_About this task_
Which lines in the data below contain the word "ANavigationData"? Return each of them.

-- Supplied records follows --

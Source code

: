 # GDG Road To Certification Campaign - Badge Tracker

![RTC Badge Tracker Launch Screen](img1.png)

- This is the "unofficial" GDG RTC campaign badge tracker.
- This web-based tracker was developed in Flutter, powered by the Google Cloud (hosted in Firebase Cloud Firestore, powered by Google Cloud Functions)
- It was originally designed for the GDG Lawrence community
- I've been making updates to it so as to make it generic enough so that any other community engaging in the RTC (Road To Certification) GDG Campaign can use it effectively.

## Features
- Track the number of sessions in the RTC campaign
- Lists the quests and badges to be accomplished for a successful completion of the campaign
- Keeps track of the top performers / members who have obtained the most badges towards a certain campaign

-- Supplied records concluded --
-- Supplied records follows --

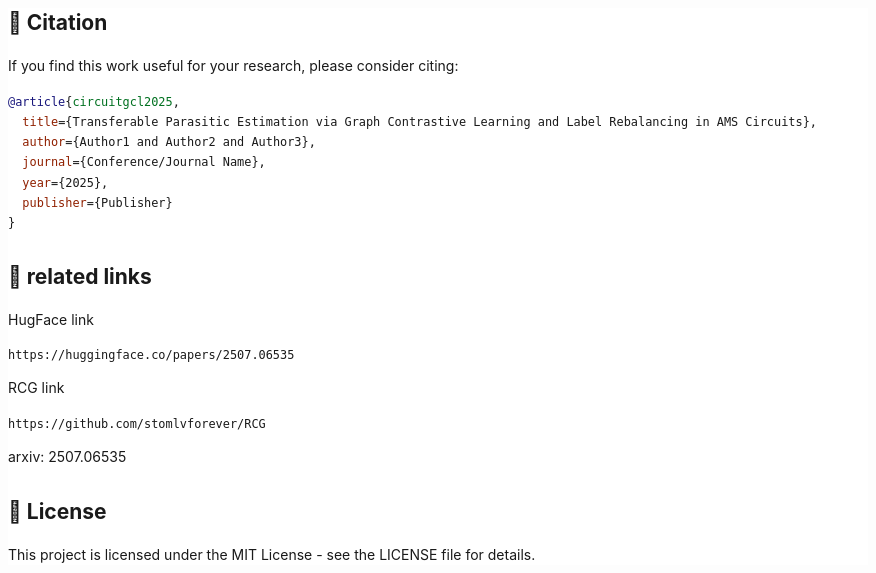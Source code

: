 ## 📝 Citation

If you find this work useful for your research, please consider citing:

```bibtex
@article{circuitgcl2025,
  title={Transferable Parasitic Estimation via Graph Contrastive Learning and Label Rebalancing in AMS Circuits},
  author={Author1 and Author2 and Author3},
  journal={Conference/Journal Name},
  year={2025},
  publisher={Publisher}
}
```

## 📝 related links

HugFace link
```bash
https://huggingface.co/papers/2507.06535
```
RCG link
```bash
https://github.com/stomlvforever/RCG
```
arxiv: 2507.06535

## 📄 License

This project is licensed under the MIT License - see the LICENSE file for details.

-- Supplied records concluded --
-- Supplied records follows --

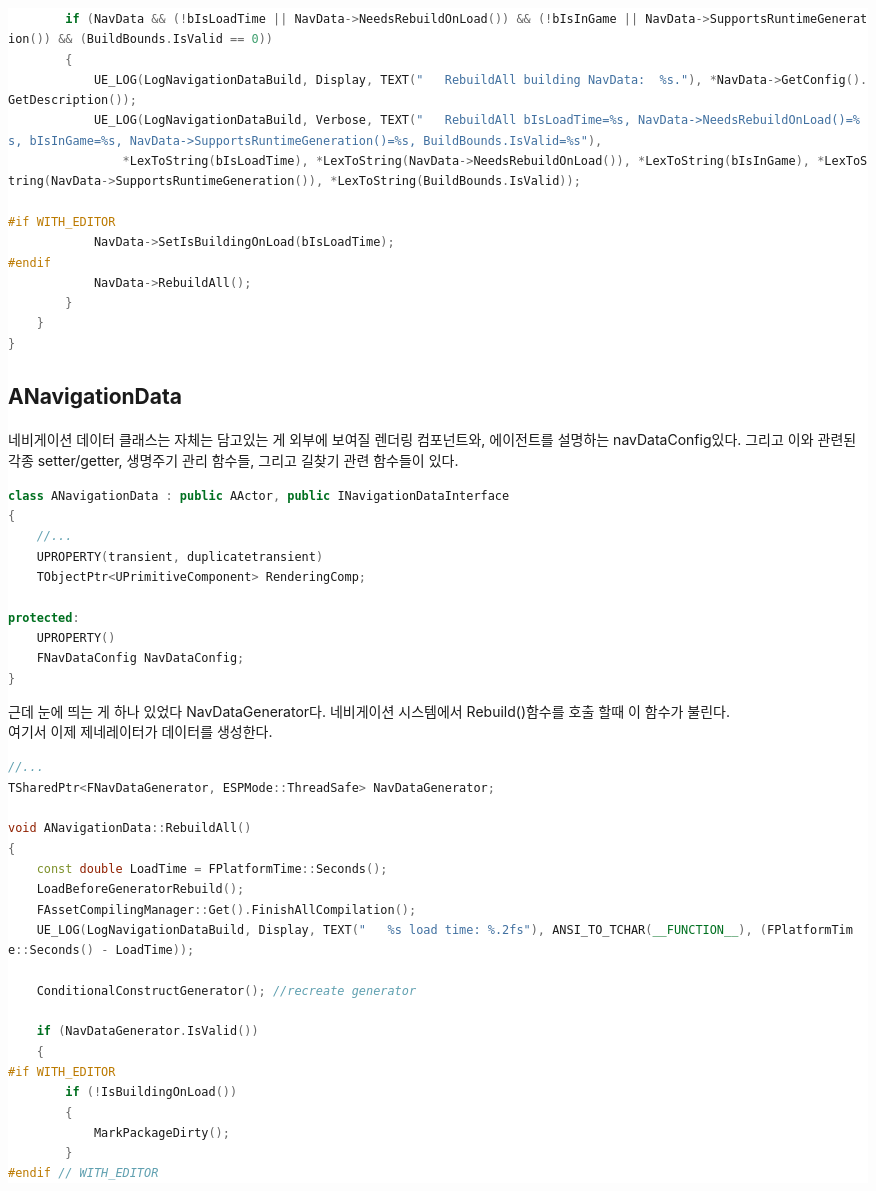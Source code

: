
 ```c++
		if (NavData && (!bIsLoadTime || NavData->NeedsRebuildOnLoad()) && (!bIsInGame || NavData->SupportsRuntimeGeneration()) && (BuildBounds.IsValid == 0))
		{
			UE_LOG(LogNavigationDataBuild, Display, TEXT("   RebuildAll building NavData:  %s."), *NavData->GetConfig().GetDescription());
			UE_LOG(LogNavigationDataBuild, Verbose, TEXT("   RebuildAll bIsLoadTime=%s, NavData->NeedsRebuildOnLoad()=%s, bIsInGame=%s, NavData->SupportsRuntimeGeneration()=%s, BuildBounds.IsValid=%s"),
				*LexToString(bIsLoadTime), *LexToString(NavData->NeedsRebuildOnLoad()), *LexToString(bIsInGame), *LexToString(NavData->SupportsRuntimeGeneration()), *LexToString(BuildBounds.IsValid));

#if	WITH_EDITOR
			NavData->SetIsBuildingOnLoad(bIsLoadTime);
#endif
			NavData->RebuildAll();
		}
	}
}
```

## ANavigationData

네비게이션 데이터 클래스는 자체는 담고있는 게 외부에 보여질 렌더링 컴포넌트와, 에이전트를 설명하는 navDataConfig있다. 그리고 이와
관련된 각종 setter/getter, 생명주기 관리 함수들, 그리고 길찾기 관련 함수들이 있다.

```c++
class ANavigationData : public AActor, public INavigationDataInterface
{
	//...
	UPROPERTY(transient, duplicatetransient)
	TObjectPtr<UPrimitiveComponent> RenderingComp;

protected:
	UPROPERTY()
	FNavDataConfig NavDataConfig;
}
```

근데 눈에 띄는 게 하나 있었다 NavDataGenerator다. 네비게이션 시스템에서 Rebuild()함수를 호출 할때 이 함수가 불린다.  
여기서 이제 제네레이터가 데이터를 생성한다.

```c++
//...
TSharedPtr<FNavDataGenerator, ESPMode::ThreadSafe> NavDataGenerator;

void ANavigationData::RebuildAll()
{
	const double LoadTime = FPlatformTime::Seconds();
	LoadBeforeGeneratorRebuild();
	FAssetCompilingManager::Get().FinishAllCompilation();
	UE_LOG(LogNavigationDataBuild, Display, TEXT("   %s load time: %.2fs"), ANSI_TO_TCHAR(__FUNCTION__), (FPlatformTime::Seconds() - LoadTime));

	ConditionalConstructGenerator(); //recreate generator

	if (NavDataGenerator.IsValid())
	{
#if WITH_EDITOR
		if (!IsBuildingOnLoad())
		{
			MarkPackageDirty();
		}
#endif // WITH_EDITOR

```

-- Supplied records concluded --

_Answer for this exercise_
## ANavigationData
class ANavigationData : public AActor, public INavigationDataInterface
void ANavigationData::RebuildAll()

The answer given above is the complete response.